GSoC 2024: Improve Distributed Rendering & Task Execution

Hi everyone!

My name is David Zhang, and I’ll be contributing to Flamenco over the summer, with improvements including allowing jobs to be paused and introducing sample-based distributed rendering of single images, which brings about better resource management and more flexible job scheduling.

For more details of implementation, see my original proposal

Synopsis

The objective of this project is to enhance the distributed rendering and task execution capabilities within Blender through several key improvements.

Firstly, we introduce the ability to pause jobs and submit them in a paused state, providing users with increased control over their rendering workflow and resource allocation. This feature will be particularly advantageous during peak usage periods or when prioritizing specific tasks.

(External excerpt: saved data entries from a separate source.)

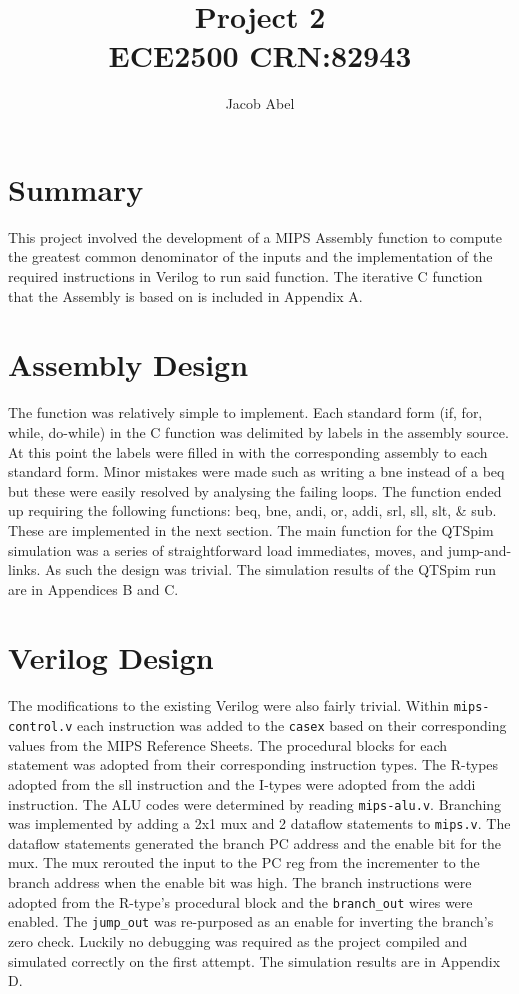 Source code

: \documentclass[12pt,letterpaper,titlepage]{article}
\author{Jacob Abel}
\title{	Project 2
	\\\large ECE2500 CRN:82943
}
\begin{document}
\maketitle
\begin{raggedright}

\section{Summary}
This project involved the development of a MIPS Assembly function to compute the greatest common denominator of the inputs and the implementation of the required instructions in Verilog to run said function. The iterative C function that the Assembly is based on is included in Appendix A.

\section{Assembly Design}
The function was relatively simple to implement. Each standard form (if, for, while, do-while) in the C function was delimited by labels in the assembly source. At this point the labels were filled in with the corresponding assembly to each standard form. Minor mistakes were made such as writing a bne instead of a beq but these were easily resolved by analysing the failing loops. The function ended up requiring the following functions: beq, bne, andi, or, addi, srl, sll, slt, \& sub. These are implemented in the next section. The main function for the QTSpim simulation was a series of straightforward load immediates, moves, and jump-and-links. As such the design was trivial. The simulation results of the QTSpim run are in Appendices B and C. 

\section{Verilog Design}
The modifications to the existing Verilog were also fairly trivial. Within \texttt{mips-control.v} each instruction was added to the \texttt{casex} based on their corresponding values from the MIPS Reference Sheets. The procedural blocks for each statement was adopted from their corresponding instruction types. The R-types adopted from the sll instruction and the I-types were adopted from the addi instruction. The ALU codes were determined by reading \texttt{mips-alu.v}. Branching was implemented by adding a 2x1 mux and 2 dataflow statements to \texttt{mips.v}. The dataflow statements generated the branch PC address and the enable bit for the mux. The mux rerouted the input to the PC reg from the incrementer to the branch address when the enable bit was high. The branch instructions were adopted from the R-type's procedural block and the \texttt{branch\_out} wires were enabled. The \texttt{jump\_out} was re-purposed as an enable for inverting the branch's zero check. Luckily no debugging was required as the project compiled and simulated correctly on the first attempt. The simulation results are in Appendix D.


\end{raggedright}
\end{document}
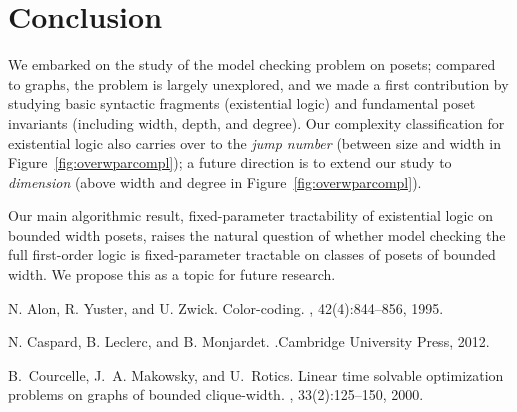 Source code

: \documentclass[usletter]{article}
\newcommand{\longversion}[1]{#1}
\newcommand{\shortversion}[1]{}
\begin{document}
{\section{Conclusion}\label{sect:concl}

We embarked on the study of the model checking problem 
on 
posets; compared to graphs, 
the problem is largely unexplored, and we made a first contribution 
by studying basic syntactic fragments (existential logic) 
and fundamental poset invariants (including width, depth, and degree).  
Our complexity classification for existential logic also carries over to the \emph{jump number} 
(between size and width in Figure~\ref{fig:overwparcompl}); a future direction is to extend our study to \emph{dimension} 
(above width \cite{CaspardLeclercMonjardet12} and degree \cite{FurediKahn86} in Figure~\ref{fig:overwparcompl}).


Our main algorithmic result, fixed-parameter tractability of existential logic on bounded width posets, 
raises the natural question of whether model checking the full first-order logic 
is fixed-parameter tractable on classes of posets of bounded width. 
We propose this as a topic for future research.  










\shortversion{\acks

This research was supported by ERC Starting Grant (Complex Reason, 239962) 
and FWF Austrian Science Fund (Parameterized Compilation, P26200).}







\longversion{\newpage}

\begin{thebibliography}{10}
\shortversion{\softraggedright}

N. Alon, R. Yuster, and U. Zwick.
\newblock Color-coding.
, 42(4):844--856, 1995.



N. Caspard, B. Leclerc, and B. Monjardet.
.\newblock Cambridge University Press, 2012.



B.~Courcelle, J.~A. Makowsky, and U.~Rotics.
\newblock Linear time solvable optimization problems on graphs of bounded
  clique-width.
, 33(2):125--150, 2000.


\end{thebibliography}}
\end{document}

Furthermore, we address the challenge of distributed rendering of single images by adopting a sample-based rendering approach. This method ensures more efficient utilization of computational resources across nodes, minimizing memory usage and avoiding artifacts caused by boundary dependencies.

Benefits

The benefits of these improvements to Blender and its community of artists are manifold. Artists will experience enhanced rendering efficiency and flexibility, enabling them to focus more on creativity and less on managing technical constraints. The introduction of job pausing and the ability to submit jobs in a paused state will allow for better resource management, reducing wait times and optimizing the use of available computational resources. The distributed rendering improvements will directly benefit artists working on complex scenes by reducing rendering times and improving image quality, without the need for extensive technical adjustments. These developments will also support future Blender enhancements by providing a more robust and flexible framework for distributed task execution and rendering.

Deliverables

The final deliverables of this project include

  1. New buttons and options for pausing and submitting jobs in a paused state in both the Manager web interface and the Flamenco Blender add-on. Pausing tasks are supported in the meantime.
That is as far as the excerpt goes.